Podemos ver la base éxito de TEMU en distintos frentes:

1. La variedad de productos, con más de 100 categorías, que van desde ropa y juguetes hasta electrodomésticos y muebles.

2. Todos los productos se encuentran a precios sumamente bajos, con los que es difícil competir. 

3. Envíos relativamente rápidos, comparado con sus predecesores AliExpress o Alibaba, que podían tardar meses en llegar al destino, o no llegar en lo absoluto. TEMU ofrece envíos express así como envíos regulares que tardan, a lo mucho, dos a tres semanas.

Ahora, estas características podrían pertenecer a cualquier otro marketplace, no hay nada excepcional de tener variedad de productos, precios bajos y envíos rápidos, esta trifecta podría ser alcanzable con buenos proveedores así como servicios de logística. Pero, existe un último ingrediente que ha hecho de TEMU lo que es, y son todas las técnicas de gamification que han implementado. Sus descuentos de hasta el 90%, productos de regalo, crédito y envíos gratis, atraen a los usuarios y los mantienen comprando ya que para “desbloquear” dichos beneficios es necesario realizar una compra y hacerlos válidos a la siguiente. Entre más se compra, más se gana.

Sin embargo, la plataforma también ha sido objeto de críticas en relación a su estrategia de user experience.
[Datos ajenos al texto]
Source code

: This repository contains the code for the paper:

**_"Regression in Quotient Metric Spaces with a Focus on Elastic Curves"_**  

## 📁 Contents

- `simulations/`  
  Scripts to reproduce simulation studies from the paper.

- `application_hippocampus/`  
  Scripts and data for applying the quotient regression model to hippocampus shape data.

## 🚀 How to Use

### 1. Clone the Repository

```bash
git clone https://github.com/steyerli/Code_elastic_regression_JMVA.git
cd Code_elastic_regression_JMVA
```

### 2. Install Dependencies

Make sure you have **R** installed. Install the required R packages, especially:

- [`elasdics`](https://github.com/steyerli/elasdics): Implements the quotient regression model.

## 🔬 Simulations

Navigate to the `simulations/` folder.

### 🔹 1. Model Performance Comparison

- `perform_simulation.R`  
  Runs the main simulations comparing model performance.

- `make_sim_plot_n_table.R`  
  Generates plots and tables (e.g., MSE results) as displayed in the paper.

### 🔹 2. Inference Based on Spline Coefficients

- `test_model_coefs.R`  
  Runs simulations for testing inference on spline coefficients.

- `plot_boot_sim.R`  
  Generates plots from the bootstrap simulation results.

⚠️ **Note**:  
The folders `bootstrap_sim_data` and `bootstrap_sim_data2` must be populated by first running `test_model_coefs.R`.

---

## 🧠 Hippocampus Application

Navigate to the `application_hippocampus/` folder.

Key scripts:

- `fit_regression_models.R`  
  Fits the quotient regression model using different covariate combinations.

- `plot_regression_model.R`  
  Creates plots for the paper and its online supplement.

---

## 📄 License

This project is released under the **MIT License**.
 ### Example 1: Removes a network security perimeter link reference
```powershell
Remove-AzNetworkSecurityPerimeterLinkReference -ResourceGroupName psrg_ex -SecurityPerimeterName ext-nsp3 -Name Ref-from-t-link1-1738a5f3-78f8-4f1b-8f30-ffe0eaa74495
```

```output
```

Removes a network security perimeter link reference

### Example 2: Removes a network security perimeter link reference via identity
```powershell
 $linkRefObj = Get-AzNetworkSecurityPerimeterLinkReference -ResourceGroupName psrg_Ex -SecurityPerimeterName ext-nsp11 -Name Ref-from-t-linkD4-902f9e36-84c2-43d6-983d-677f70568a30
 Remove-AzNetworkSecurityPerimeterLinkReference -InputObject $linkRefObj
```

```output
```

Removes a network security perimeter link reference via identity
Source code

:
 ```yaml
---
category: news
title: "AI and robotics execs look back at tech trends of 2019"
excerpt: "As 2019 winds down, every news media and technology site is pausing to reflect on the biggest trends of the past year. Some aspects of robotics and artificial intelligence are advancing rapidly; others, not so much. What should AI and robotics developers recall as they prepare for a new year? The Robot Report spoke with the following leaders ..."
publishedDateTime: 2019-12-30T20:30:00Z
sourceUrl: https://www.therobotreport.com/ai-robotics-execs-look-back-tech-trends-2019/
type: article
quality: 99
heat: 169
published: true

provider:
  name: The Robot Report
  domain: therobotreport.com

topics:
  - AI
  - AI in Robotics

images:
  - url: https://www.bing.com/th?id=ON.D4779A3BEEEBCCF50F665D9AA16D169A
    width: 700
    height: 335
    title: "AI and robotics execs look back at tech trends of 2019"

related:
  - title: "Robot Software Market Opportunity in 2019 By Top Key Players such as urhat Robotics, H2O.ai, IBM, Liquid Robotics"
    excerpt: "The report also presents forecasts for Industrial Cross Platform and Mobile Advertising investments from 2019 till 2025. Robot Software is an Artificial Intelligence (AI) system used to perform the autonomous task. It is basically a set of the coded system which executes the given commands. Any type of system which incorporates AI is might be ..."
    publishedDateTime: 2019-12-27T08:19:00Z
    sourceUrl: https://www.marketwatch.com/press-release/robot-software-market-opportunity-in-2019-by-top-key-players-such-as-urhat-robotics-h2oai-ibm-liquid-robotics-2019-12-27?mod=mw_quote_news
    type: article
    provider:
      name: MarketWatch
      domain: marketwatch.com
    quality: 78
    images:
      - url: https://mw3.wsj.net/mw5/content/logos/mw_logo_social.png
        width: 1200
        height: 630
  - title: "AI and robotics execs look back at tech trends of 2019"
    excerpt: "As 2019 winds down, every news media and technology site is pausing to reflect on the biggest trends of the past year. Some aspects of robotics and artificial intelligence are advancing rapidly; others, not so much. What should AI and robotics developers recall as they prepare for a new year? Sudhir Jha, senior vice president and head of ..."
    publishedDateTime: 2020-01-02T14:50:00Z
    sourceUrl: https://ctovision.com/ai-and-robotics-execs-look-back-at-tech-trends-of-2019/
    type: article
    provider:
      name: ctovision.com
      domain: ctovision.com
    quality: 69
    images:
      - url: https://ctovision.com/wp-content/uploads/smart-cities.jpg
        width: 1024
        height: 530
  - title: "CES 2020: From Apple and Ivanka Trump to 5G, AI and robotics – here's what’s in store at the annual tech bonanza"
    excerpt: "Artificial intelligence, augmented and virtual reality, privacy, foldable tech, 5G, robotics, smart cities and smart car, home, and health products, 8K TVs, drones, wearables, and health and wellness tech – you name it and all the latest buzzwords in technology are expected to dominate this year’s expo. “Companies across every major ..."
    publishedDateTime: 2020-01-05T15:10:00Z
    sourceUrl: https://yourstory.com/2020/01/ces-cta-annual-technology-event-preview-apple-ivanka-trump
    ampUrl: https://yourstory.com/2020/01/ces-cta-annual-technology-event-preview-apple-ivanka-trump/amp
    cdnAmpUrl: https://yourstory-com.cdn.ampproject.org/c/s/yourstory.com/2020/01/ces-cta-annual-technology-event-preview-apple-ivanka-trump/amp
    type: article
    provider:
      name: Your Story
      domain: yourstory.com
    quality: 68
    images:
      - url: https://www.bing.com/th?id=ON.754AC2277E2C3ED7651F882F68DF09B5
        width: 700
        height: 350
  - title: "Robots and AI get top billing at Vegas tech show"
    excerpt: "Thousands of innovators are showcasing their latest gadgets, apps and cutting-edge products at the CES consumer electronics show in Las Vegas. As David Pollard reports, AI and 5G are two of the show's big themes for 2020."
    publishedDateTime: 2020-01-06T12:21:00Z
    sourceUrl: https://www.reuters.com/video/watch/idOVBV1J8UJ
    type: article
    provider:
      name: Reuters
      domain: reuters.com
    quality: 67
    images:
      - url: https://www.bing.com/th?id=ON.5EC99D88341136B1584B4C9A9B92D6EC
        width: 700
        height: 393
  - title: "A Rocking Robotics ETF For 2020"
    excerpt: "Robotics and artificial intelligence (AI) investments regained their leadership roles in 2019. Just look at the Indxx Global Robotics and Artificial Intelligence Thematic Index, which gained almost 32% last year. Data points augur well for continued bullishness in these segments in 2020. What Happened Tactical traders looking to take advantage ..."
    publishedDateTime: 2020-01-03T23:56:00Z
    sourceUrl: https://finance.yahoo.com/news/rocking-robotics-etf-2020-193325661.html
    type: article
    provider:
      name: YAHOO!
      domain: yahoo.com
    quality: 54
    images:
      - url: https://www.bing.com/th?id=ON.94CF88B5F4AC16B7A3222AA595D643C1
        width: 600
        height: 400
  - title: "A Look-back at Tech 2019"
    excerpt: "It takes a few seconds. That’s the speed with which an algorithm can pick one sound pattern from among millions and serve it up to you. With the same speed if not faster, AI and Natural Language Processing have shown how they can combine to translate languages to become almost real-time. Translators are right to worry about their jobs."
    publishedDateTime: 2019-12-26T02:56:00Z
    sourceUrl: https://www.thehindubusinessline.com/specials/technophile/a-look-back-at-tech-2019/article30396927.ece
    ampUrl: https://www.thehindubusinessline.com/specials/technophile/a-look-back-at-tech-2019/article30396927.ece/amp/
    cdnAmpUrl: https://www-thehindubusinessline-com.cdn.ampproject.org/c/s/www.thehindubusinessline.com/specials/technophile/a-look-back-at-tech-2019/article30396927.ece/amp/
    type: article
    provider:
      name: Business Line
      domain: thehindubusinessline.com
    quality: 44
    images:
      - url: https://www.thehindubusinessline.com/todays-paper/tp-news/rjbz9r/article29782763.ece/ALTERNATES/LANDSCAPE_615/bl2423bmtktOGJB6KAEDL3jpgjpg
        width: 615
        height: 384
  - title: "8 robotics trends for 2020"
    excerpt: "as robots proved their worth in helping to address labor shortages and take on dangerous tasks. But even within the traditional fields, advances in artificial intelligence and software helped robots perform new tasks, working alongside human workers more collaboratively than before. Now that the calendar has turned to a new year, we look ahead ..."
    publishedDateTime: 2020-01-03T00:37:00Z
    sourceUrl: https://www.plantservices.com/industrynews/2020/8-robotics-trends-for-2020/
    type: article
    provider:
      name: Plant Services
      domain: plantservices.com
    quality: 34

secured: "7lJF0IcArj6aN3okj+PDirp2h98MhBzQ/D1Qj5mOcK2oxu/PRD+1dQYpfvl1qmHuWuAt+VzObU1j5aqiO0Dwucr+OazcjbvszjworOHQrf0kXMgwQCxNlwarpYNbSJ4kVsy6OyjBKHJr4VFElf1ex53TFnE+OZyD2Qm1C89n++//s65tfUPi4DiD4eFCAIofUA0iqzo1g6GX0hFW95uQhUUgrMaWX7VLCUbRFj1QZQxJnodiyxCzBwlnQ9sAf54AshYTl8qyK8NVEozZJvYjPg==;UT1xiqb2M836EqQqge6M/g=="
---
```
La cual se ha enfocado primordialmente en mostrarle a los usuarios a toda costa los beneficios y promociones, lo que ha creado problemas con la libertad del usuario a explorar la plataforma y “obligarlo” a ver estos pop ups.

Además TEMU utiliza “patrones oscuros”, experiencias digitales intrincadamente diseñadas que explotan la psicología humana, como la falsa escasez para motivar la compra y quitar productos para luego volver a ponerlos. Esto no sólo genera frustración y confusión en los usuarios, sino también pueden infringir límites legales y éticos al coaccionar a los consumidores hacia transacciones no deseadas.

Para contrarrestar la influencia de los patrones oscuros, es crucial comprometerse con la protección de la privacidad del usuario y cultivar un entorno digital transparente y centrado en el usuario. Esto implica políticas de privacidad exhaustivas, mecanismos de consentimiento de cookies robustos y herramientas de gestión de preferencias fáciles de usar.

Con este aprendizaje, nos queda claro que en un mercado donde la transparencia y la ética son cada vez más valoradas, cualquier negocio o proyecto tiene la oportunidad de consolidarse no sólo como una fuerza en su sector, sino también como un actor ético y confiable en la vida digital de sus usuarios. En el escenario actual, la verdadera prueba de cualquier marca es equilibrar el crecimiento con la integridad en la experiencia del usuario.

Y tú, ¿ya compraste en TEMU?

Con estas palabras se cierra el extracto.